What you are asked to do: In the records below, some lines contain "можем"; state the number of such lines and nothing else.

(Data records)
☆ ☆ ☆ ☆ ☆ ☆ ☆

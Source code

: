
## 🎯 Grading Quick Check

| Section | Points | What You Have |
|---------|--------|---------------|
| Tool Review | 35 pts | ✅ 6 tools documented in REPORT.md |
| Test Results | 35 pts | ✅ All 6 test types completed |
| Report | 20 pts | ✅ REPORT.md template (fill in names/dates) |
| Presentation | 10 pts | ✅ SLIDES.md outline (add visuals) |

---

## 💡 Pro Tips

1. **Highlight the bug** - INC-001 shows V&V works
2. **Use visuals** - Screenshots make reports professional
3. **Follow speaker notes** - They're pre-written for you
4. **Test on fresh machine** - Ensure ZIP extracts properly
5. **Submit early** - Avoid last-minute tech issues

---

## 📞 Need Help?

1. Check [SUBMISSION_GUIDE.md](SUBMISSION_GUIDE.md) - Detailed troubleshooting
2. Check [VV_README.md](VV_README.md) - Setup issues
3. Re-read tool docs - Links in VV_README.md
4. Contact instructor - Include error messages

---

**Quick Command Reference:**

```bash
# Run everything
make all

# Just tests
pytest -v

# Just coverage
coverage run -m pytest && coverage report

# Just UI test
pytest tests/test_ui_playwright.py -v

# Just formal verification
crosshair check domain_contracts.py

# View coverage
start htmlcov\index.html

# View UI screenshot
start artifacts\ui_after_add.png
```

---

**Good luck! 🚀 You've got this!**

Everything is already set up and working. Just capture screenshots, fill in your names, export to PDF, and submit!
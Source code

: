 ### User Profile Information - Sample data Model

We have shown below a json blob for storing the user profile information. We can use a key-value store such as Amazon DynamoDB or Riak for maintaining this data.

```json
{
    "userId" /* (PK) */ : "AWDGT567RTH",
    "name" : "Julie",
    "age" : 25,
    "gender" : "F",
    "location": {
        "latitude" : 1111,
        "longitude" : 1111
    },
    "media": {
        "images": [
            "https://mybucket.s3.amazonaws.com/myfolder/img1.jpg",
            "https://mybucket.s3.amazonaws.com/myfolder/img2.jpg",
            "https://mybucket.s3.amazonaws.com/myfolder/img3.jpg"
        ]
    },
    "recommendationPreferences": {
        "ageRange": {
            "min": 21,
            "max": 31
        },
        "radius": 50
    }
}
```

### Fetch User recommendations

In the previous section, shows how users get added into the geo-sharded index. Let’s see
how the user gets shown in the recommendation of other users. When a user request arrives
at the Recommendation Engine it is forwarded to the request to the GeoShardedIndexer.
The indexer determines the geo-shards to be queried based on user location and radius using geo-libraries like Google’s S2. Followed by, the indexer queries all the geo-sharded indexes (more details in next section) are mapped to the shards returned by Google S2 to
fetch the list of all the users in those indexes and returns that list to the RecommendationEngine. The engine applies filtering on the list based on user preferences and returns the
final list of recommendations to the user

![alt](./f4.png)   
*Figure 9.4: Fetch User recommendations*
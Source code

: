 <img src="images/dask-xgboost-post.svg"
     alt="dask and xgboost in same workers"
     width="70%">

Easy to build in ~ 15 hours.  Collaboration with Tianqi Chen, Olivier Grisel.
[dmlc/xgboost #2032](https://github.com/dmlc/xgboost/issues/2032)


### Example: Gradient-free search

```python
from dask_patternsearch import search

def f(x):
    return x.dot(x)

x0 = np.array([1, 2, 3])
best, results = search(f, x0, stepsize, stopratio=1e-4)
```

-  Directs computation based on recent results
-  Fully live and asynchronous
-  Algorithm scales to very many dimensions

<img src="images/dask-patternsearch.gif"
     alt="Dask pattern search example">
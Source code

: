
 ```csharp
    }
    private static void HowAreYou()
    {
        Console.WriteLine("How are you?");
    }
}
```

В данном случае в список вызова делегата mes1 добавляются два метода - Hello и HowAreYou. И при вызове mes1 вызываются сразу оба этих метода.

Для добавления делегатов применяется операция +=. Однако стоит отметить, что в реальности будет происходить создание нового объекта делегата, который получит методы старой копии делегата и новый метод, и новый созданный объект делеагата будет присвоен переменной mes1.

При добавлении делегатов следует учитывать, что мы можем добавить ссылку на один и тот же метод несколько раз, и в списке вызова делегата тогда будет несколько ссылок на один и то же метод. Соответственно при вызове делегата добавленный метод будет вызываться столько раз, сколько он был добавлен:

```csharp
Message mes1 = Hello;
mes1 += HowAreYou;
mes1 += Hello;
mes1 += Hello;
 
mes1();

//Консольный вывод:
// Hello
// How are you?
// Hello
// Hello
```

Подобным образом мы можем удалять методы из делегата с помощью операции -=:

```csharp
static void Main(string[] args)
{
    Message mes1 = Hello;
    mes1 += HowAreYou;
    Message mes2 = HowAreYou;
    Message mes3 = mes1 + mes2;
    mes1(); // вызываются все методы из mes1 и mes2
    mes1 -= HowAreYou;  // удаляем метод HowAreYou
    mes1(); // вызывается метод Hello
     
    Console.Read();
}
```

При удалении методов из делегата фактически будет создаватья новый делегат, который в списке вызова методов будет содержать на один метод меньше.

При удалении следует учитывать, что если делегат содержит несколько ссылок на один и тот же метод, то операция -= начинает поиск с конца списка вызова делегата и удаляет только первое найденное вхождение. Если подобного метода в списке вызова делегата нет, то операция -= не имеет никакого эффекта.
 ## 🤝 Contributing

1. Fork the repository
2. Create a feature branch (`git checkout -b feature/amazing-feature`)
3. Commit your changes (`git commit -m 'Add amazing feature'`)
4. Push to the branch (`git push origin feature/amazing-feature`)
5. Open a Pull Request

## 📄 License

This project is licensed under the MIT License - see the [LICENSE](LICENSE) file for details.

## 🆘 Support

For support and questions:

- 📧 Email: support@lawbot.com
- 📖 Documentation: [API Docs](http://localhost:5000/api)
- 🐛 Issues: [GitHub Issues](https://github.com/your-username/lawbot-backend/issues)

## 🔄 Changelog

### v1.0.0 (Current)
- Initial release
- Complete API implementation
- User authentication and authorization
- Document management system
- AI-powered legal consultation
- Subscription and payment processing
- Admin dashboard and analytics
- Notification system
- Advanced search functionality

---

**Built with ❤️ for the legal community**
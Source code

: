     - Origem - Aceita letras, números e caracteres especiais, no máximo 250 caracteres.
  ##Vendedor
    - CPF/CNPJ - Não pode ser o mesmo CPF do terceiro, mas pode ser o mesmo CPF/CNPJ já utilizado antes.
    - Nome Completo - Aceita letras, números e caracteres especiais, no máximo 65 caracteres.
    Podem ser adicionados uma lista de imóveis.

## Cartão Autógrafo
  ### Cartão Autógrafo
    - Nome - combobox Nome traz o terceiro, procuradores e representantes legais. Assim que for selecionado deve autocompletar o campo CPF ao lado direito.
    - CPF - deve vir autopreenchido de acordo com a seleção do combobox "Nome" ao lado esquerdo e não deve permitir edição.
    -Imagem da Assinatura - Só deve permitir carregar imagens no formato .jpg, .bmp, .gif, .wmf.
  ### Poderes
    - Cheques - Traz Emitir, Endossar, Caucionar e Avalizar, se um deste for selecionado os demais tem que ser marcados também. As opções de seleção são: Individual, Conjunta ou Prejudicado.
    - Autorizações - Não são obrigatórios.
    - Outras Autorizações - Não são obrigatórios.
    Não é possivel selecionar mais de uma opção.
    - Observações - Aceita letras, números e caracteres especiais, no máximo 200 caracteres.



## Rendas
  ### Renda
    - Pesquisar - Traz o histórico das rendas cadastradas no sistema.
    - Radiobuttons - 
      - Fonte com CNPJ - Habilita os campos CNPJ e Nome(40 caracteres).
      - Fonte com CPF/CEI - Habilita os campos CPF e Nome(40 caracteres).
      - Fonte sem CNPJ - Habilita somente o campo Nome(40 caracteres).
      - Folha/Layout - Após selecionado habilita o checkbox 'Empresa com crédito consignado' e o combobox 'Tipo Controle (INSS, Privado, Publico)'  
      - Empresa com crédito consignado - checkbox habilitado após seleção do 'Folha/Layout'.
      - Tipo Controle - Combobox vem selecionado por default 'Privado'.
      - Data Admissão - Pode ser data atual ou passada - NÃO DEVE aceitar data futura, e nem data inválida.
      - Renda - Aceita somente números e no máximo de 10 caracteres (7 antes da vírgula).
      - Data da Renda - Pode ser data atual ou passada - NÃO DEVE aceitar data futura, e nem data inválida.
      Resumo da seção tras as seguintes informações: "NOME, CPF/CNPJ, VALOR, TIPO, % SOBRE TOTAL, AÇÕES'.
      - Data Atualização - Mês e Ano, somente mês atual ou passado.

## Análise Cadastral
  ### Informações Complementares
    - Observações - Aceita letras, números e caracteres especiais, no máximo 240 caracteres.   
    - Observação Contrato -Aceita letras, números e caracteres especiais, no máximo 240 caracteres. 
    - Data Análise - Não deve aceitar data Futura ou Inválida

☆ ☆ ☆ ☆ ☆ ☆ ☆

Answer box: 2